> **What you have to do**:
Restrict the output to the lines below starting at the one that contains "इंद्रो धाता भगस्त्वष्ट" and ending at the one that contains "प्रधानास्तेषु विख्याताः षड्विंशतिरनुत्तमाः।।", and restate them word for word, both ends included.

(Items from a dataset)

•••

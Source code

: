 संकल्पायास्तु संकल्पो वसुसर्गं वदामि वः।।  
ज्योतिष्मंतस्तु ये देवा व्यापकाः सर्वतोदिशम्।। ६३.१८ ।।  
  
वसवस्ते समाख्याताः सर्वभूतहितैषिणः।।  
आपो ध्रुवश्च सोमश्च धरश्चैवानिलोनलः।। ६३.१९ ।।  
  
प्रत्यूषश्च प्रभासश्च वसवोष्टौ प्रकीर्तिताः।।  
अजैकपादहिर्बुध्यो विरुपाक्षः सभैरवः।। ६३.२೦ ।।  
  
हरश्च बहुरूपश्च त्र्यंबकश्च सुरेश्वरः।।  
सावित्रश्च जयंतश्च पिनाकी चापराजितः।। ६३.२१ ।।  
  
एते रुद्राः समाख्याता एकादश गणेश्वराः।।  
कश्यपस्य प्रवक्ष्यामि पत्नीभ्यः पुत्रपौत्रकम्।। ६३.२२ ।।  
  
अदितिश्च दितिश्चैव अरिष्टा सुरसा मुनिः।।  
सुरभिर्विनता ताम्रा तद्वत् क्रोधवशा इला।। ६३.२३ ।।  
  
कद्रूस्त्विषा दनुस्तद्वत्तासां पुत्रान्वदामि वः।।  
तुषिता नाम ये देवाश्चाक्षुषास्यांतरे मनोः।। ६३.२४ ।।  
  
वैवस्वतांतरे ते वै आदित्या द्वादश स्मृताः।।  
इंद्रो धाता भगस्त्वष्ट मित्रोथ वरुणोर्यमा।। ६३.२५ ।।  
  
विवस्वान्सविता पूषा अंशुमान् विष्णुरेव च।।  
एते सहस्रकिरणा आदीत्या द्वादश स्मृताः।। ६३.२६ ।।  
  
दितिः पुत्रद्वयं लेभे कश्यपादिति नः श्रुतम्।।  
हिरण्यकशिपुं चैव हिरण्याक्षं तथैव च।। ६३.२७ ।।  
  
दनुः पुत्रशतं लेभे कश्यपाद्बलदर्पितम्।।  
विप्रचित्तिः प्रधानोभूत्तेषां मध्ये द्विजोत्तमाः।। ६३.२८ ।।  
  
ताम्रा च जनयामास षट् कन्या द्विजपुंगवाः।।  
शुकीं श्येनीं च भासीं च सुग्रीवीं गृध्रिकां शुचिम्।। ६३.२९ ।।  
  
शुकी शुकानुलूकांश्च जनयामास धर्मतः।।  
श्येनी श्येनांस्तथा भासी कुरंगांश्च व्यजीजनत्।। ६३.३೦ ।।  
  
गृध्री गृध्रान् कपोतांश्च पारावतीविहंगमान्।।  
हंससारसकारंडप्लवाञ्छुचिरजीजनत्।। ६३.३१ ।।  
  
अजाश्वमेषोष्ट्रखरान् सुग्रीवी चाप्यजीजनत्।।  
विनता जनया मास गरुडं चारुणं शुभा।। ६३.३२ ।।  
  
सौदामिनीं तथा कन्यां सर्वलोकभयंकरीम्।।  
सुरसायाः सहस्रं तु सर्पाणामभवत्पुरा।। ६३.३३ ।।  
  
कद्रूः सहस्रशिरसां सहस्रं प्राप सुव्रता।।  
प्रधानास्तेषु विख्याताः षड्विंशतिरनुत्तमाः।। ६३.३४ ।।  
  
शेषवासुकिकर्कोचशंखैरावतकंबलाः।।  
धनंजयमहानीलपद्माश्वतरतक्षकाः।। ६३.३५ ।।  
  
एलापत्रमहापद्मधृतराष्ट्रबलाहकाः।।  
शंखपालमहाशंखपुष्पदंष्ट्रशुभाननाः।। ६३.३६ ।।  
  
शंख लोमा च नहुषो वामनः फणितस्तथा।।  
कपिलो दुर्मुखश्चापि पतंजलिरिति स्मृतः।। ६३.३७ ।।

•••

> **Finished task**:
इंद्रो धाता भगस्त्वष्ट मित्रोथ वरुणोर्यमा।। ६३.२५ ।।  
  
विवस्वान्सविता पूषा अंशुमान् विष्णुरेव च।।  
एते सहस्रकिरणा आदीत्या द्वादश स्मृताः।। ६३.२६ ।।  
  
दितिः पुत्रद्वयं लेभे कश्यपादिति नः श्रुतम्।।  
हिरण्यकशिपुं चैव हिरण्याक्षं तथैव च।। ६३.२७ ।।  
  
दनुः पुत्रशतं लेभे कश्यपाद्बलदर्पितम्।।  
विप्रचित्तिः प्रधानोभूत्तेषां मध्ये द्विजोत्तमाः।। ६३.२८ ।।  
  
ताम्रा च जनयामास षट् कन्या द्विजपुंगवाः।।  
शुकीं श्येनीं च भासीं च सुग्रीवीं गृध्रिकां शुचिम्।। ६३.२९ ।।  
  
शुकी शुकानुलूकांश्च जनयामास धर्मतः।।  
श्येनी श्येनांस्तथा भासी कुरंगांश्च व्यजीजनत्।। ६३.३೦ ।।  
  
गृध्री गृध्रान् कपोतांश्च पारावतीविहंगमान्।।  
हंससारसकारंडप्लवाञ्छुचिरजीजनत्।। ६३.३१ ।।  
  
अजाश्वमेषोष्ट्रखरान् सुग्रीवी चाप्यजीजनत्।।  
विनता जनया मास गरुडं चारुणं शुभा।। ६३.३२ ।।  
  
सौदामिनीं तथा कन्यां सर्वलोकभयंकरीम्।।  
सुरसायाः सहस्रं तु सर्पाणामभवत्पुरा।। ६३.३३ ।।  
  
कद्रूः सहस्रशिरसां सहस्रं प्राप सुव्रता।।  
प्रधानास्तेषु विख्याताः षड्विंशतिरनुत्तमाः।। ६३.३४ ।।  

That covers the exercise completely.